The final day of the English Premier League season is one of the most exciting days in the sports year. Even if the league title race has been decided beforehand, those matches help determine which teams qualify for European football, which live to fight for at least one more Premier League season, and, unfortunately, which teams get relegated. One thing that makes "Survival Sunday" so special is that all games start at the same time. The lack of multiple sets of match kickoff times prevents teams with something to play for at the beginning of the day from phoning in a full 90 minutes due to knowing the results of games that occurred earlier that afternoon. While discussing the May 13, 2012 games with a few fellow fans earlier in this week, we all asked the one inevitable question.
Would something like this work in American sports?
One thing everybody agrees on whenever I discuss this subject with American sports fans is that the NFL is the only sports league in this country that could pull it off. Face it. The last day of the regular season in other leagues just isn't as special. Even fans of lackluster NFL teams watch the final Sunday of regular season football because, well, it's the end of regular season football. Somehow, starting all NHL games at the same time on the final day of hockey season just doesn't scream "fun times and high TV ratings."
The 2012 edition of Survival Sunday is special for soccer fans in the United States due to the fact that seven contests will be airing live on TV on the morning (ET) of May 13. There's no question that the FOX/CBS/NBC/ABC family of networks have more than enough stations to show an entire slate of NFL games all at the same time. For this to happen, though, the league would first need to have a chat with DirecTV regarding NFL Sunday Ticket. As a wise man once said; good luck with all that.
Every game wouldn't need to air on free national television for an NFL Survival Sunday to be a success. After all, how many games that take place in Week 17 of the season actually matter that much? Broadcasting less than half of the regular season's final games should do just fine. Quite frankly, they'll probably be some years where having games on just CBS, FOX, ABC/ESPN and NBC would work.

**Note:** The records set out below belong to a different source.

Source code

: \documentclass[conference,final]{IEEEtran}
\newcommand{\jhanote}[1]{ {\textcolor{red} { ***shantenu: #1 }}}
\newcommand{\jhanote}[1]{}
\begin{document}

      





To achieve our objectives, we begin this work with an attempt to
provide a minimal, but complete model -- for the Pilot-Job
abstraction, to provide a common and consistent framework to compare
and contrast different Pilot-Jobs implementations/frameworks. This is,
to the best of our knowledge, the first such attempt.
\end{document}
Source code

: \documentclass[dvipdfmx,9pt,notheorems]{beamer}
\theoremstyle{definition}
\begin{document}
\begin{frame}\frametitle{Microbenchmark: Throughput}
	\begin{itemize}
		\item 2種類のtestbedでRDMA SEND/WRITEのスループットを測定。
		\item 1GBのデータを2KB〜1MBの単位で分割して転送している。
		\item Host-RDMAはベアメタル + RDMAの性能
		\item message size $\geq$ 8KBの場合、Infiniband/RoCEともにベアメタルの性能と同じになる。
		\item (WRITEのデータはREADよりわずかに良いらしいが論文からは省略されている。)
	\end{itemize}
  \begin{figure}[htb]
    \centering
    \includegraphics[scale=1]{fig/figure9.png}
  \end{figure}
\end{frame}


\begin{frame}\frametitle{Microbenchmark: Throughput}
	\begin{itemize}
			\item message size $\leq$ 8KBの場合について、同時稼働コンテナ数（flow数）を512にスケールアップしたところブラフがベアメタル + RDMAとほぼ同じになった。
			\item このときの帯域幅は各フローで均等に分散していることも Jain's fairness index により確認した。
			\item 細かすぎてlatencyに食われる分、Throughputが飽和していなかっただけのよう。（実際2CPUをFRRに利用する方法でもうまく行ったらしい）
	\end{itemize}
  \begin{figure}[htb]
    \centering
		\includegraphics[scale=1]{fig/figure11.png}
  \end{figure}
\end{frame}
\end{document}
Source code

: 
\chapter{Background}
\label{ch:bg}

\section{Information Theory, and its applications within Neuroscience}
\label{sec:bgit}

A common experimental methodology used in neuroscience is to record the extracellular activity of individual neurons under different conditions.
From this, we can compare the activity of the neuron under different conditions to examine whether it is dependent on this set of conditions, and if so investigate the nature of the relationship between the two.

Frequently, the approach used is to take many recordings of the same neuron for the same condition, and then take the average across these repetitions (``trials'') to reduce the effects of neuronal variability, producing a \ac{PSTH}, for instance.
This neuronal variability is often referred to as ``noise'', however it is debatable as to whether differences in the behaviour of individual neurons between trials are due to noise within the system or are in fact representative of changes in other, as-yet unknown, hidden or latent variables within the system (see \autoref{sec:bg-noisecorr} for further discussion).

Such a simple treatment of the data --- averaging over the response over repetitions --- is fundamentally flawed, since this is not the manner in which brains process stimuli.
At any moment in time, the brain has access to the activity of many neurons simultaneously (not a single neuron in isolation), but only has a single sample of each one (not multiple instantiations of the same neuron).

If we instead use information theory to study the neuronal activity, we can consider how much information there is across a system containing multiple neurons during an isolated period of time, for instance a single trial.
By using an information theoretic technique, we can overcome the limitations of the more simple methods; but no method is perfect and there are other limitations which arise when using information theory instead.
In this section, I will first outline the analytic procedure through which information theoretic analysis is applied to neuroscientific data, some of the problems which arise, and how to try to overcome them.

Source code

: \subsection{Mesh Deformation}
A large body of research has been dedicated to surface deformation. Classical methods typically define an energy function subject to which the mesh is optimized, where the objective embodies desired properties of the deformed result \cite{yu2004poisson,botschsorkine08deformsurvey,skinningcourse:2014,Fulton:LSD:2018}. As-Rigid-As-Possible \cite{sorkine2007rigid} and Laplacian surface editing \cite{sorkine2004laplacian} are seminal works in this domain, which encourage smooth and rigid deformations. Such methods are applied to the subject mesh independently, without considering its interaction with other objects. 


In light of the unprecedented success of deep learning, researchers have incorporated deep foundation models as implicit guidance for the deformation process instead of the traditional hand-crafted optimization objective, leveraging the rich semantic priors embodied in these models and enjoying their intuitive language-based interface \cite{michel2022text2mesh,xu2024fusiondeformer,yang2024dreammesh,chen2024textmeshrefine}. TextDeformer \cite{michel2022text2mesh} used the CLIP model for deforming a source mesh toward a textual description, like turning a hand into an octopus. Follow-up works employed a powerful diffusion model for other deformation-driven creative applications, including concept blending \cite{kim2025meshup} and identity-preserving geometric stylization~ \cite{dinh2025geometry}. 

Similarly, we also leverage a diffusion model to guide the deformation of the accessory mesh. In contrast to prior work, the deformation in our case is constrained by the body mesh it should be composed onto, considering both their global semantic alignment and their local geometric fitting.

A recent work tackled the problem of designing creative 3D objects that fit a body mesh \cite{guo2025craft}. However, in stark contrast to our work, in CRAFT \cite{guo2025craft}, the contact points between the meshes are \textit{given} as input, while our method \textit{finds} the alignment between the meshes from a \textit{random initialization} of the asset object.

Another television-related problem that may arise is the Week 17 Sunday Night Football contest. At the conclusion of the 2011 NFL regular season, NBC aired the Dallas Cowboys at New York Giants game, a "winner takes the division" battle that resulted in record TV ratings. For this to be a possibility, we may have to sacrifice one game to NBC. What must be must be, I suppose.
Time may be a little bit of a problem due to the NFL's Survival Sunday coming at the early stages of winter. All games can't start at 1:00 pm ET because of west coast contests, and some fans and franchises may complain about east coast teams hosting 4:00 pm ET games in January. Football is a winter sport, though, and I'm sure everyone involved would survive. You could, for argument's sake, even move the games back to 3:05 or 3:30 pm kickoffs.
All games starting at the same time doesn't eliminate the problem of some starters not playing during the final week of the campaign. It would, however, prevent certain teams hoping to earn a playoff berth in Week 17 from potentially being able to take it easy due to getting a favorable result during the 1:00 games. Making a permanent change to a Survival Sunday format may not be right for the NFL.
It sure would be fun to at least give it a shot one of these years.